Possible modules may include:

EL600 - Project (45 credits)

Lecture Syllabus



INTRODUCTION TO THE 3RD YEAR PROJECT

RESEARCH TECHNIQUES

POSTER DESIGN

REPORT WRITING



Coursework



LITERATURE REVIEW

ORAL PRESENTATION

INTERIM REPORT

POSTER DESIGN AND PRESENTATION



LABORATORIES

Students are expected to work two full days a week designing, building and testing their hardware and/or software.



SUPERVISIONS

Weekly meetings are held with the project supervisor throughout the year.



LITERATURE REVIEW

A literature review report is submitted in the beginning of the Autumn Term giving an introduction to the chosen project and the definition of the state-of-the-art in the field.



ORAL PRESENTATION

An oral presentation is required in the middle of the Autumn Term outlining the project and how it will be implemented (i.e., project plan- Gantt Chart).



INTERIM REPORT

The interim report is submitted at the end of the Autumn Term reporting the progress against the Gantt Chart of the project during the term.

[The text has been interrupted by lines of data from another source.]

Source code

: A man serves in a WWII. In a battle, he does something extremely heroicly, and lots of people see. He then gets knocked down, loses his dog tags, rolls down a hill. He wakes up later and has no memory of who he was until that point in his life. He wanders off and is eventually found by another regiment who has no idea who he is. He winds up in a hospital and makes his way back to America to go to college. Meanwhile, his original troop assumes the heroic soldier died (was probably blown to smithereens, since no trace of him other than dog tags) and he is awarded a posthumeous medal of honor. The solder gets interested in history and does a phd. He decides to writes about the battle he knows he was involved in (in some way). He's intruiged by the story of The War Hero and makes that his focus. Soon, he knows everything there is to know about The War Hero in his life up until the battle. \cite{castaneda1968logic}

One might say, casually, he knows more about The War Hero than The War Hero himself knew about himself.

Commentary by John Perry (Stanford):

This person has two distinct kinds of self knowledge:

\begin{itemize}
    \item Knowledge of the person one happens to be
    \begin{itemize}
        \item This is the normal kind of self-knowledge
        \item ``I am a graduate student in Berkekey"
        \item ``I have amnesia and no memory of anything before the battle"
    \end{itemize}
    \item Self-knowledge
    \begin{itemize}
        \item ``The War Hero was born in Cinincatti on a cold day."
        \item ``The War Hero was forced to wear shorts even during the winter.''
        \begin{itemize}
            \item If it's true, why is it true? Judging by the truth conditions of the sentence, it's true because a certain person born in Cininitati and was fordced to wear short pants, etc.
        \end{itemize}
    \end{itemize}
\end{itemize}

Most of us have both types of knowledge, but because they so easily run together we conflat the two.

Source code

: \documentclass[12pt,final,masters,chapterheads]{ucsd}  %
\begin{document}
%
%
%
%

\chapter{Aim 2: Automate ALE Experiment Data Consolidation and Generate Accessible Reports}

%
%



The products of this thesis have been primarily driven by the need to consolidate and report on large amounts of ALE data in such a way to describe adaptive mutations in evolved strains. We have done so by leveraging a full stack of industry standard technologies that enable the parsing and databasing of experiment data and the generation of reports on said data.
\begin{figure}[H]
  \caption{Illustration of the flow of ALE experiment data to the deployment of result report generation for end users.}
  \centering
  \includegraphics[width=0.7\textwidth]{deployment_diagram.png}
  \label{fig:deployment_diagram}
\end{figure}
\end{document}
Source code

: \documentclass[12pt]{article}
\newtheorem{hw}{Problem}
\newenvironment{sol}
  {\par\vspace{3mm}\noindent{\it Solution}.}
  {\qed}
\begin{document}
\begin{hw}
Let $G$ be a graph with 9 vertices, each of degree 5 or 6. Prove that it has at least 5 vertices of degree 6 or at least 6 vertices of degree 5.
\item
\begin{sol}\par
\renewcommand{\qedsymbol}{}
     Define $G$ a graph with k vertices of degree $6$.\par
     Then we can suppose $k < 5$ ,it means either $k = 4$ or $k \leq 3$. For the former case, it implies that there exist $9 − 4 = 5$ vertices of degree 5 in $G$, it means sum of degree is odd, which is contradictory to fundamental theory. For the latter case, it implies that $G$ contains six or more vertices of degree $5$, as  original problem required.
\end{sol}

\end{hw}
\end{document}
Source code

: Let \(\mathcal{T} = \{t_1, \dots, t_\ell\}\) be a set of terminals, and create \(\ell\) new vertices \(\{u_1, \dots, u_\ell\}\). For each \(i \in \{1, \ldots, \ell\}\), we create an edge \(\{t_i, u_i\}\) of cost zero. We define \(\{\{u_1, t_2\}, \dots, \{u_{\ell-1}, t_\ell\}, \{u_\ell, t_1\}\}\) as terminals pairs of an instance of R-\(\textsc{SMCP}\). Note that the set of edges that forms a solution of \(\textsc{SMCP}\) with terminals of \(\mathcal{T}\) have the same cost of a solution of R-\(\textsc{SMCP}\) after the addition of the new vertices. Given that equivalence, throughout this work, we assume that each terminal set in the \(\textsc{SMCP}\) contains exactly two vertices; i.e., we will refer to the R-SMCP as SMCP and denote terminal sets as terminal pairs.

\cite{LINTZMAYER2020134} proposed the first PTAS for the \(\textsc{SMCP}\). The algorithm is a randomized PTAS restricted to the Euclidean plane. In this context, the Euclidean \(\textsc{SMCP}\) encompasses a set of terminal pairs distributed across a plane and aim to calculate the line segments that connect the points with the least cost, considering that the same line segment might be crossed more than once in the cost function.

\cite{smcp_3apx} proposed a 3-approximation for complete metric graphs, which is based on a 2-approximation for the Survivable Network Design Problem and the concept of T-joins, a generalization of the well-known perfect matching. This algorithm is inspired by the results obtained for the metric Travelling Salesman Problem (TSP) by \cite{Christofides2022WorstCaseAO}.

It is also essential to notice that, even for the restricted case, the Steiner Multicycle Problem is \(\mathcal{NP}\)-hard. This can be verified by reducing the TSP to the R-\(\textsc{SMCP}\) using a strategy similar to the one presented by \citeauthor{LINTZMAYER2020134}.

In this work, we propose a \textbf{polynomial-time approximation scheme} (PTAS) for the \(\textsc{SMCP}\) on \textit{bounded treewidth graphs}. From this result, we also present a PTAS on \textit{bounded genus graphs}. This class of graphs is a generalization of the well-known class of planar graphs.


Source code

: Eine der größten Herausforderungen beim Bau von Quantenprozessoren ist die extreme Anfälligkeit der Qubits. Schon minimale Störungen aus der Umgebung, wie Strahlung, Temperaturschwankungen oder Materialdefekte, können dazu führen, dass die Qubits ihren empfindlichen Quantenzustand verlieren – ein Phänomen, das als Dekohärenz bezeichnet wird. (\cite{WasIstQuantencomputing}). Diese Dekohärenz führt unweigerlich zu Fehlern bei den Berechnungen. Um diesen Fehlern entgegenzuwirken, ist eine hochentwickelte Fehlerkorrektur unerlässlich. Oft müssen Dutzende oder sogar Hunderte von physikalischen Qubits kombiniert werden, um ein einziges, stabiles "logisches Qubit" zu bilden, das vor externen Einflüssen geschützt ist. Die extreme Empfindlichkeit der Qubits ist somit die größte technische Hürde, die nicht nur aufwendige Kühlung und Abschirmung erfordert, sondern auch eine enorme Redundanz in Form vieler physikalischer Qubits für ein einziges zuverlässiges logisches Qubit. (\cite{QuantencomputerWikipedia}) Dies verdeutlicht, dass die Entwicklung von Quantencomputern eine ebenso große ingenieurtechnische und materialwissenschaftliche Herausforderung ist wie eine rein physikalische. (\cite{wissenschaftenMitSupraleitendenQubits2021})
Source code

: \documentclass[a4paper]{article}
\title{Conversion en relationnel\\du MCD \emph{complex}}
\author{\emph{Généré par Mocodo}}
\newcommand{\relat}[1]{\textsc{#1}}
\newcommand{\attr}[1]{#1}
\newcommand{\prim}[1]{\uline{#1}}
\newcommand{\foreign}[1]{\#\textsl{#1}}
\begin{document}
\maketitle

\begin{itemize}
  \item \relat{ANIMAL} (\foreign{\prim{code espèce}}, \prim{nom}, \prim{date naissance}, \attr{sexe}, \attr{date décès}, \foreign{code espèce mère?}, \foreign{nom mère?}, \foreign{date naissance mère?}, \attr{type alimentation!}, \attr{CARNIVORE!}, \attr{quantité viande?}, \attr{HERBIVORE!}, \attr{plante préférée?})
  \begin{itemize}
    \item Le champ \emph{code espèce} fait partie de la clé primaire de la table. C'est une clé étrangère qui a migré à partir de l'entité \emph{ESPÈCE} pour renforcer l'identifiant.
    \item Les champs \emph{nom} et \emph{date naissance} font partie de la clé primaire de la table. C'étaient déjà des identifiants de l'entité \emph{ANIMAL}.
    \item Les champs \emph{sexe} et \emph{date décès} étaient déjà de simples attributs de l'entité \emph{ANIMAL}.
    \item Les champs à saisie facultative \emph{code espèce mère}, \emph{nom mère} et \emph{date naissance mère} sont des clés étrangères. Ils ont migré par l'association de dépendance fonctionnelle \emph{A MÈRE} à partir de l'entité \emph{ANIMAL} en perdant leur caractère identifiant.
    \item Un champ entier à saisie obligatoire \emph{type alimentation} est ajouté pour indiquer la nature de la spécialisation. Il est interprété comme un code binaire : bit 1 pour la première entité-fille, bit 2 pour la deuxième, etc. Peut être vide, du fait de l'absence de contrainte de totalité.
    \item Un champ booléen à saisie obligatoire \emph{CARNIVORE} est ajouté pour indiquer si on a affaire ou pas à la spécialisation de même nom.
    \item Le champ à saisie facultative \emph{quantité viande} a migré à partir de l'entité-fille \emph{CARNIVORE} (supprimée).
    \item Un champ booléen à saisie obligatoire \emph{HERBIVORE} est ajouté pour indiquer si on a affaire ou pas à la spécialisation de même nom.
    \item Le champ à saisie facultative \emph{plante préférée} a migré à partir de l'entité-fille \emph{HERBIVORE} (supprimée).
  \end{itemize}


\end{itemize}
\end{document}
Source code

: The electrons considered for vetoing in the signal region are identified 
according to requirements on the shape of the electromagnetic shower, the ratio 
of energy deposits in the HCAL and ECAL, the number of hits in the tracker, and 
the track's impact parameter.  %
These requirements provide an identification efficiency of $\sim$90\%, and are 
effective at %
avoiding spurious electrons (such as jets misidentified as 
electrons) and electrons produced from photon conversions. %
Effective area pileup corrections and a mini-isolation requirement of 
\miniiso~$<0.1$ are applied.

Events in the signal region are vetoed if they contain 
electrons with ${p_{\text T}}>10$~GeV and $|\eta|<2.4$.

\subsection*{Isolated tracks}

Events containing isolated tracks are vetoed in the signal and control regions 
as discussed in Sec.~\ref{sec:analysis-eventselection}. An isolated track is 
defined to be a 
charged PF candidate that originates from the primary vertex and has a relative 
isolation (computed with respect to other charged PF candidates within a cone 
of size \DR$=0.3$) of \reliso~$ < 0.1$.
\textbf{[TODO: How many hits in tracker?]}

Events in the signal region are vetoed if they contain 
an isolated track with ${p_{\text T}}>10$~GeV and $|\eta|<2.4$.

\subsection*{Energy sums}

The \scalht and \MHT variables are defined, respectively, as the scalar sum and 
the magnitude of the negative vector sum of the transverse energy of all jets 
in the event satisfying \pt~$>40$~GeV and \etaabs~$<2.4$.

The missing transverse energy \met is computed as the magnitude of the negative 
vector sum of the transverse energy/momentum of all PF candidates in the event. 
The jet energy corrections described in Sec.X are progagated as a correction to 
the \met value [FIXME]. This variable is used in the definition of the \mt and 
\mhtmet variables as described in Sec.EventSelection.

POSTER DESIGN AND PRESENTATION

The poster is required at the end of the Lent Term giving an outline of the project. The poster presentation is required in the beginning of the Summer Term.



FINAL PROJECT REPORT, VIVA AND DEMONSTRATION

The final project report is submitted at the end of the Lent Term and is subject to a viva voce examination and demonstration. The final report is a formal documentary description of the project, including the introduction in the field, definition, aim and objectives of the project, detailed technical approaches, design, implementation and experimental results of the work completed.

Credits: 45 credits (22.5 ECTS credits).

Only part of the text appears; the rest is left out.